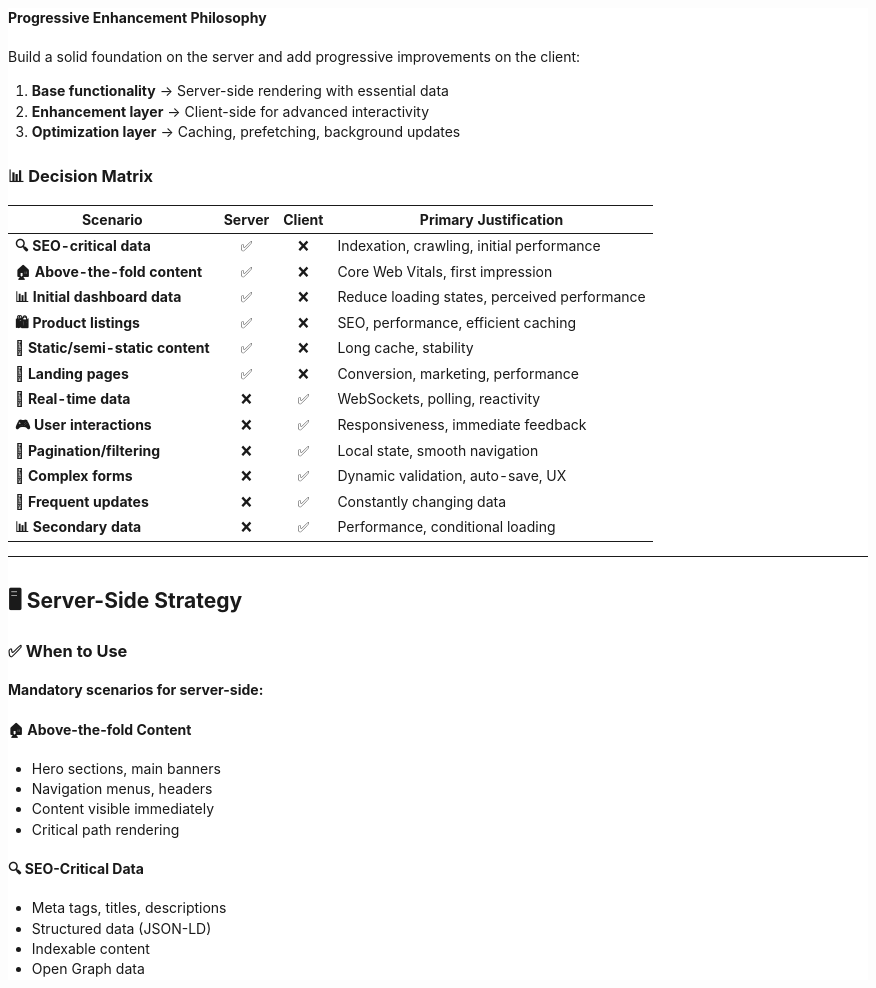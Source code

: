 #### **Progressive Enhancement Philosophy**

Build a solid foundation on the server and add progressive improvements on the client:

1. **Base functionality** → Server-side rendering with essential data
2. **Enhancement layer** → Client-side for advanced interactivity
3. **Optimization layer** → Caching, prefetching, background updates

### 📊 Decision Matrix

| Scenario                          | Server | Client | Primary Justification                        |
| --------------------------------- | :----: | :----: | -------------------------------------------- |
| **🔍 SEO-critical data**          |   ✅   |   ❌   | Indexation, crawling, initial performance    |
| **🏠 Above-the-fold content**     |   ✅   |   ❌   | Core Web Vitals, first impression            |
| **📊 Initial dashboard data**     |   ✅   |   ❌   | Reduce loading states, perceived performance |
| **🛍️ Product listings**           |   ✅   |   ❌   | SEO, performance, efficient caching          |
| **📰 Static/semi-static content** |   ✅   |   ❌   | Long cache, stability                        |
| **🎯 Landing pages**              |   ✅   |   ❌   | Conversion, marketing, performance           |
| **💬 Real-time data**             |   ❌   |   ✅   | WebSockets, polling, reactivity              |
| **🎮 User interactions**          |   ❌   |   ✅   | Responsiveness, immediate feedback           |
| **📄 Pagination/filtering**       |   ❌   |   ✅   | Local state, smooth navigation               |
| **📝 Complex forms**              |   ❌   |   ✅   | Dynamic validation, auto-save, UX            |
| **🔄 Frequent updates**           |   ❌   |   ✅   | Constantly changing data                     |
| **📊 Secondary data**             |   ❌   |   ✅   | Performance, conditional loading             |

---

## 🖥️ Server-Side Strategy

### ✅ When to Use

**Mandatory scenarios for server-side:**

#### 🏠 **Above-the-fold Content**

- Hero sections, main banners
- Navigation menus, headers
- Content visible immediately
- Critical path rendering

#### 🔍 **SEO-Critical Data**

- Meta tags, titles, descriptions
- Structured data (JSON-LD)
- Indexable content
- Open Graph data
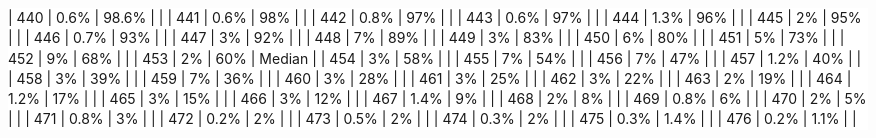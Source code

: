 | 440 | 0.6% | 98.6% |  |
| 441 | 0.6% | 98% |  |
| 442 | 0.8% | 97% |  |
| 443 | 0.6% | 97% |  |
| 444 | 1.3% | 96% |  |
| 445 | 2% | 95% |  |
| 446 | 0.7% | 93% |  |
| 447 | 3% | 92% |  |
| 448 | 7% | 89% |  |
| 449 | 3% | 83% |  |
| 450 | 6% | 80% |  |
| 451 | 5% | 73% |  |
| 452 | 9% | 68% |  |
| 453 | 2% | 60% | Median |
| 454 | 3% | 58% |  |
| 455 | 7% | 54% |  |
| 456 | 7% | 47% |  |
| 457 | 1.2% | 40% |  |
| 458 | 3% | 39% |  |
| 459 | 7% | 36% |  |
| 460 | 3% | 28% |  |
| 461 | 3% | 25% |  |
| 462 | 3% | 22% |  |
| 463 | 2% | 19% |  |
| 464 | 1.2% | 17% |  |
| 465 | 3% | 15% |  |
| 466 | 3% | 12% |  |
| 467 | 1.4% | 9% |  |
| 468 | 2% | 8% |  |
| 469 | 0.8% | 6% |  |
| 470 | 2% | 5% |  |
| 471 | 0.8% | 3% |  |
| 472 | 0.2% | 2% |  |
| 473 | 0.5% | 2% |  |
| 474 | 0.3% | 2% |  |
| 475 | 0.3% | 1.4% |  |
| 476 | 0.2% | 1.1% |  |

===============

_INSTRUCTIONS TO FOLLOW_.
Copy out, exactly and alone, the lines of the entries above between the ones holding "443 | 0.6% |" and "454 | 3% | 58%", inclusive.

_EXPECTED ANSWER_.
| 443 | 0.6% | 97% |  |
| 444 | 1.3% | 96% |  |
| 445 | 2% | 95% |  |
| 446 | 0.7% | 93% |  |
| 447 | 3% | 92% |  |
| 448 | 7% | 89% |  |
| 449 | 3% | 83% |  |
| 450 | 6% | 80% |  |
| 451 | 5% | 73% |  |
| 452 | 9% | 68% |  |
| 453 | 2% | 60% | Median |
| 454 | 3% | 58% |  |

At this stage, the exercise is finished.